The all-important moment of recovery comes when we commit. When we commit to make the changes we need to make to live differently. Most everybody who sins sexually gets to Step Zero. At some point everybody faces the fallout of their actions, even if it’s only an internal sense of being disappointed with oneself. Many people get there quite often. But we start recovery when we realize that we need outside help – God’s help administered through a program of recovery – and start to pursue it. Fewer people get there.
I came across an email that pastor Rick Warren sent out to people in his church. What he has to say about change – and the reasons we find it hard – are great reminders we can apply to recovery. Listen to what he has to say:
“Change requires making choices. It’s not enough to dream of changing. It’s not enough to desire change. In order for you to change, you will need to make a decision. You must choose to change.
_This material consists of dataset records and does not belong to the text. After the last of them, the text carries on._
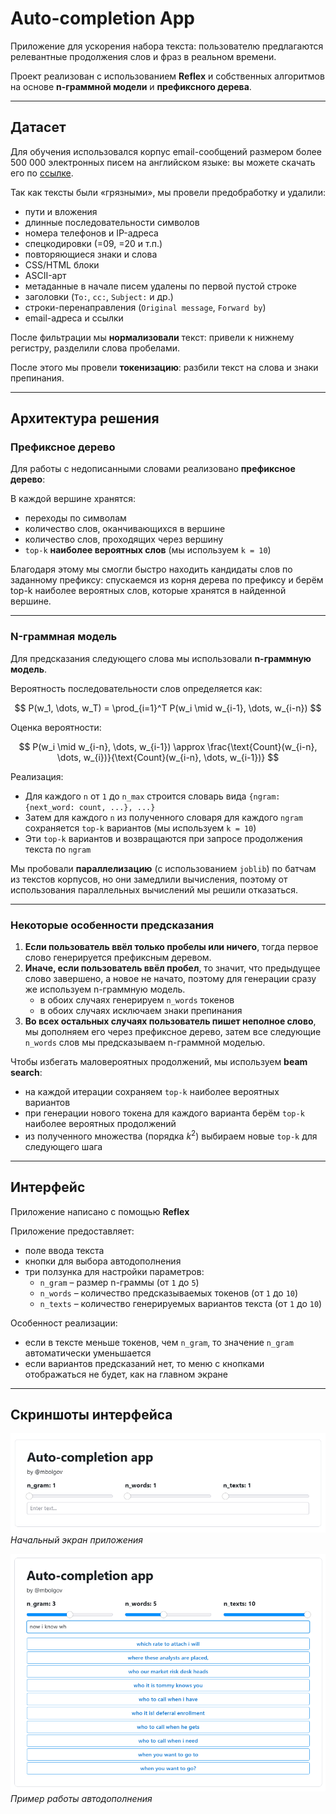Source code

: # Auto-completion App

Приложение для ускорения набора текста: пользователю предлагаются релевантные продолжения слов и фраз в реальном времени.

Проект реализован с использованием **Reflex** и собственных алгоритмов на основе **n-граммной модели** и **префиксного дерева**.

---

## Датасет

Для обучения использовался корпус email-сообщений размером более 500 000 электронных писем на английском языке:
вы можете скачать его по [ссылке](https://disk.yandex.ru/d/ikyUhWPlvfXxCg).

Так как тексты были «грязными», мы провели предобработку и удалили:
- пути и вложения
- длинные последовательности символов
- номера телефонов и IP-адреса
- спецкодировки (=09, =20 и т.п.)
- повторяющиеся знаки и слова
- CSS/HTML блоки
- ASCII-арт
- метаданные в начале писем удалены по первой пустой строке
- заголовки (`To:`, `cc:`, `Subject:` и др.)
- строки-перенаправления (`Original message`, `Forward by`)
- email-адреса и ссылки

После фильтрации мы **нормализовали** текст: привели к нижнему регистру, разделили слова пробелами. 

После этого мы провели **токенизацию**: разбили текст на слова и знаки препинания.

---

## Архитектура решения

### Префиксное дерево

Для работы с недописанными словами реализовано **префиксное дерево**:

В каждой вершине хранятся:
  - переходы по символам
  - количество слов, оканчивающихся в вершине
  - количество слов, проходящих через вершину
  - `top-k` **наиболее вероятных слов** (мы используем `k = 10`)

Благодаря этому мы смогли быстро находить кандидаты слов по заданному префиксу: спускаемся из корня дерева по префиксу и берём top-k наиболее вероятных слов, которые хранятся в найденной вершине.


---

### N-граммная модель

Для предсказания следующего слова мы использовали **n-граммную модель**.

Вероятность последовательности слов определяется как:

$$
P(w_1, \dots, w_T) = \prod_{i=1}^T P(w_i \mid w_{i-1}, \dots, w_{i-n})
$$

Оценка вероятности:

$$
P(w_i \mid w_{i-n}, \dots, w_{i-1}) \approx \frac{\text{Count}(w_{i-n}, \dots, w_{i})}{\text{Count}(w_{i-n}, \dots, w_{i-1})}
$$

Реализация:
- Для каждого `n` от `1` до `n_max` строится словарь вида `{ngram: {next_word: count, ...}, ...}`
- Затем для каждого `n` из полученного словаря для каждого `ngram` сохраняется `top-k` вариантов (мы используем `k = 10`)
- Эти `top-k` вариантов и возвращаются при запросе продолжения текста по `ngram`

Мы пробовали **параллелизацию** (с использованием `joblib`) по батчам из текстов корпусов, но они замедлили вычисления, поэтому от использования параллельных вычислений мы решили отказаться.

---

### Некоторые особенности предсказания

1. **Если пользователь ввёл только пробелы или ничего**, тогда первое слово генерируется префиксным деревом.  
2. **Иначе, если пользователь ввёл пробел**, то значит, что предыдущее слово завершено, а новое не начато, поэтому для генерации сразу же используем n-граммную модель.
   - в обоих случаях генерируем `n_words` токенов  
   - в обоих случаях исключаем знаки препинания
3. **Во всех остальных случаях пользователь пишет неполное слово**, мы дополняем его через префиксное дерево, затем все следующие `n_words` слов мы предсказываем n-граммной моделью.  

Чтобы избегать маловероятных продолжений, мы используем **beam search**:
- на каждой итерации сохраняем `top-k` наиболее вероятных вариантов
- при генерации нового токена для каждого варианта берём `top-k` наиболее вероятных продолжений
- из полученного множества (порядка $k^2$) выбираем новые `top-k` для следующего шага

---

## Интерфейс

Приложение написано с помощью **Reflex**

Приложение предоставляет:
- поле ввода текста
- кнопки для выбора автодополнения
- три ползунка для настройки параметров:
  - `n_gram` – размер n-граммы (от `1` до `5`)  
  - `n_words` – количество предсказываемых токенов (от `1` до `10`)  
  - `n_texts` – количество генерируемых вариантов текста (от `1` до `10`)  

Особенност реализации: 
- если в тексте меньше токенов, чем `n_gram`, то значение `n_gram` автоматически уменьшается
- если вариантов предсказаний нет, то меню с кнопками отображаться не будет, как на главном экране

---

## Скриншоты интерфейса

![Начальный экран экран](pic/interface1.png)  
*Начальный экран приложения*

![Пример работы автодополнения](pic/interface2.png)  
*Пример работы автодополнения*

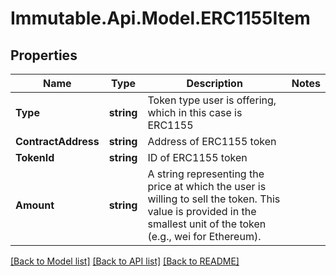 # Immutable.Api.Model.ERC1155Item

## Properties

Name | Type | Description | Notes
------------ | ------------- | ------------- | -------------
**Type** | **string** | Token type user is offering, which in this case is ERC1155 | 
**ContractAddress** | **string** | Address of ERC1155 token | 
**TokenId** | **string** | ID of ERC1155 token | 
**Amount** | **string** | A string representing the price at which the user is willing to sell the token. This value is provided in the smallest unit of the token (e.g., wei for Ethereum). | 

[[Back to Model list]](../README.md#documentation-for-models) [[Back to API list]](../README.md#documentation-for-api-endpoints) [[Back to README]](../README.md)

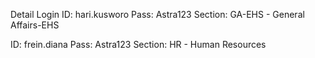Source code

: Detail Login
ID: hari.kusworo
Pass: Astra123
Section: GA-EHS - General Affairs-EHS

ID: frein.diana
Pass: Astra123
Section: HR - Human Resources
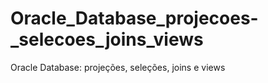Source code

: # Oracle_Database_projecoes-_selecoes_joins_views
Oracle Database: projeções, seleções, joins e views
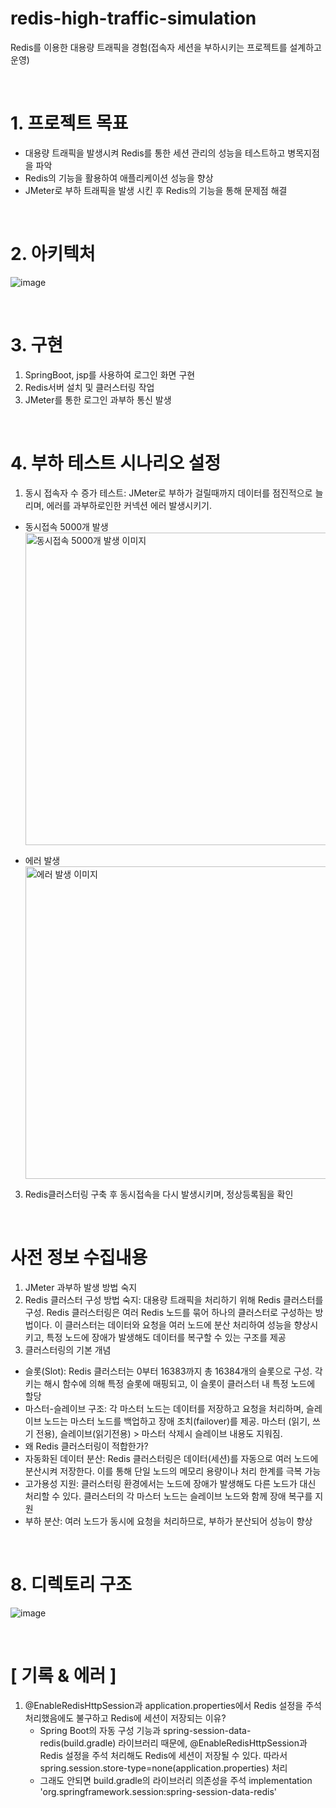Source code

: # redis-high-traffic-simulation
Redis를 이용한 대용량 트래픽을 경험(접속자 세션을 부하시키는 프로젝트를 설계하고 운영)

<br/>

# 1. 프로젝트 목표
 - 대용량 트래픽을 발생시켜 Redis를 통한 세션 관리의 성능을 테스트하고 병목지점을 파악
 - Redis의 기능을 활용하여 애플리케이션 성능을 향상
 - JMeter로 부하 트래픽을 발생 시킨 후 Redis의 기능을 통해 문제점 해결 
 
<br/>

# 2. 아키텍처
![image](https://github.com/user-attachments/assets/ccd35302-97ff-42e6-9751-f727461a6ef5)


<br/>

# 3. 구현
1. SpringBoot, jsp를 사용하여 로그인 화면 구현
2. Redis서버 설치 및 클러스터링 작업
3. JMeter를 통한 로그인 과부하 통신 발생

<br/>

# 4. 부하 테스트 시나리오 설정
1. 동시 접속자 수 증가 테스트: JMeter로 부하가 걸릴때까지 데이터를 점진적으로 늘리며, 에러를 과부하로인한 커넥션 에러 발생시키기.
 - 동시접속 5000개 발생<br/>
   <img src="https://github.com/user-attachments/assets/c9588a1f-6e91-45d3-a454-c2190bfcd676" alt="동시접속 5000개 발생 이미지" width="500">

 - 에러 발생<br/>
   <img src="https://github.com/user-attachments/assets/89a25447-d637-4950-ae3a-a6e51486e29f" alt="에러 발생 이미지" width="500">

3. Redis클러스터링 구축 후 동시접속을 다시 발생시키며, 정상등록됨을 확인

<br/>

# 사전 정보 수집내용
1. JMeter 과부하 발생 방법 숙지
2. Redis 클러스터 구성 방법 숙지: 대용량 트래픽을 처리하기 위해 Redis 클러스터를 구성. Redis 클러스터링은 여러 Redis 노드를 묶어 하나의 클러스터로 구성하는 방법이다. 이 클러스터는 데이터와 요청을 여러 노드에 분산 처리하여 성능을 향상시키고, 특정 노드에 장애가 발생해도 데이터를 복구할 수 있는 구조를 제공
3. 클러스터링의 기본 개념
 - 슬롯(Slot): Redis 클러스터는 0부터 16383까지 총 16384개의 슬롯으로 구성. 각 키는 해시 함수에 의해 특정 슬롯에 매핑되고, 이 슬롯이 클러스터 내 특정 노드에 할당
 - 마스터-슬레이브 구조: 각 마스터 노드는 데이터를 저장하고 요청을 처리하며, 슬레이브 노드는 마스터 노드를 백업하고 장애 조치(failover)를 제공. 마스터 (읽기, 쓰기 전용),  슬레이브(읽기전용)  > 마스터 삭제시 슬레이브 내용도 지워짐.
 - 왜 Redis 클러스터링이 적합한가?
  - 자동화된 데이터 분산: Redis 클러스터링은 데이터(세션)를 자동으로 여러 노드에 분산시켜 저장한다. 이를 통해 단일 노드의 메모리 용량이나 처리 한계를 극복 가능
  - 고가용성 지원: 클러스터링 환경에서는 노드에 장애가 발생해도 다른 노드가 대신 처리할 수 있다. 클러스터의 각 마스터 노드는 슬레이브 노드와 함께 장애 복구를 지원
  - 부하 분산: 여러 노드가 동시에 요청을 처리하므로, 부하가 분산되어 성능이 향상


<br/>

# 8. 디렉토리 구조
![image](https://github.com/user-attachments/assets/91620caf-21cb-4bb0-8625-8b70b972fe4c)

<br/>

# [ 기록 & 에러 ]
1. @EnableRedisHttpSession과 application.properties에서 Redis 설정을 주석 처리했음에도 불구하고 Redis에 세션이 저장되는 이유?
   - Spring Boot의 자동 구성 기능과 spring-session-data-redis(build.gradle) 라이브러리 때문에, @EnableRedisHttpSession과 Redis 설정을 주석 처리해도 Redis에 세션이 저장될 수 있다. 따라서 spring.session.store-type=none(application.properties) 처리
   - 그래도 안되면 build.gradle의 라이브러리 의존성을 주석 implementation 'org.springframework.session:spring-session-data-redis'

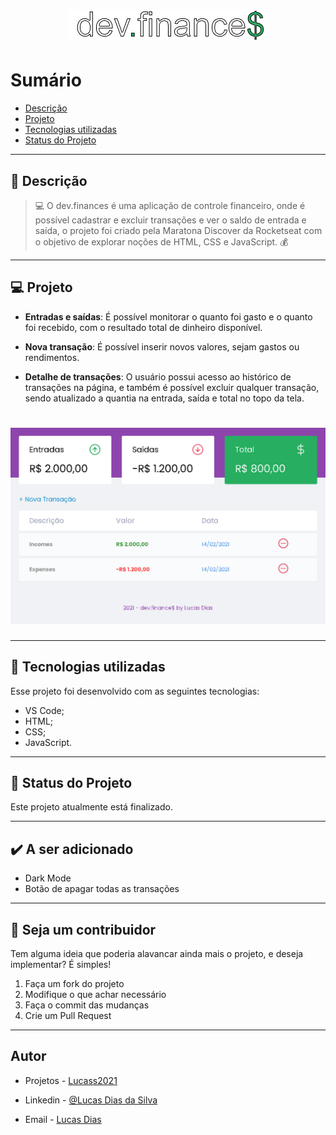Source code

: <h1 align="center">
    <img src="logo05.png"/>
</h1>

# Sumário

- [Descrição](#📝-Descrição)
- [Projeto](#💻-Projeto)
- [Tecnologias utilizadas](#🚀-Tecnologias-utilizadas)
- [Status do Projeto](#🎯-Status-do-Projeto)

---

## 📝 Descrição

>💻 O dev.finances é uma aplicação de controle financeiro, onde é possível cadastrar e excluir transações e ver o saldo de entrada e saída, o projeto foi criado pela Maratona Discover da Rocketseat com o objetivo de explorar noções de HTML, CSS e JavaScript. 💰



---

## 💻 Projeto

* <b>Entradas e saídas</b>: É possível monitorar o quanto foi gasto e o quanto foi recebido, com o resultado total de dinheiro disponível.

* <b>Nova transação</b>: É possível inserir novos valores, sejam gastos ou rendimentos.

* <b>Detalhe de transações</b>: O usuário possui acesso ao histórico de transações na página, e também é possível excluir qualquer transação, sendo atualizado a quantia na entrada, saída e total no topo da tela.

<h1 align="center">
    <img src="read00.PNG"/>
</h1>



---

## 🚀 Tecnologias utilizadas
Esse projeto foi desenvolvido com as seguintes tecnologias:
* VS Code;
* HTML;
* CSS;
* JavaScript.



---

## 🎯 Status do Projeto

Este projeto atualmente está finalizado.


---

## :heavy_check_mark: A ser adicionado

- Dark Mode
- Botão de apagar todas as transações

---

## :handshake: Seja um contribuidor

Tem alguma ideia que poderia alavancar ainda mais o projeto, e deseja implementar? É simples!

1. Faça um fork do projeto
2. Modifique o que achar necessário
3. Faça o commit das mudanças
4. Crie um Pull Request

---

## Autor

- Projetos - [Lucass2021](https://github.com/Lucass2021)

- Linkedin - [@Lucas Dias da Silva](https://www.linkedin.com/in/lucas-dias-da-silva-118954199/)

- Email - [Lucas Dias](mailto:lucas.allx@hotmail.com")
Change is intentional: Are you going to be any different in six months? Are you going to be better a year from now? Are you going to be healthier, stronger, and more mature? Are you going to be happier? Are you going to be less in debt? Are you going to be more like God wants you to be?
I can tell you the answer right now: It will only happen if you choose to change, because it isn’t going to happen accidentally. … It requires a choice.
A lot of times we think we’re waiting on God to change us. No, you are not waiting on God. God is waiting on you. He’s waiting on you to say, “Yes, Lord, I’m willing to make these changes.” (Rick Warren, DAILY HOPE, Jul 22, 2011)
Well said! Are there some things you need to change about yourself, about your life, about your marriage? What are you waiting for?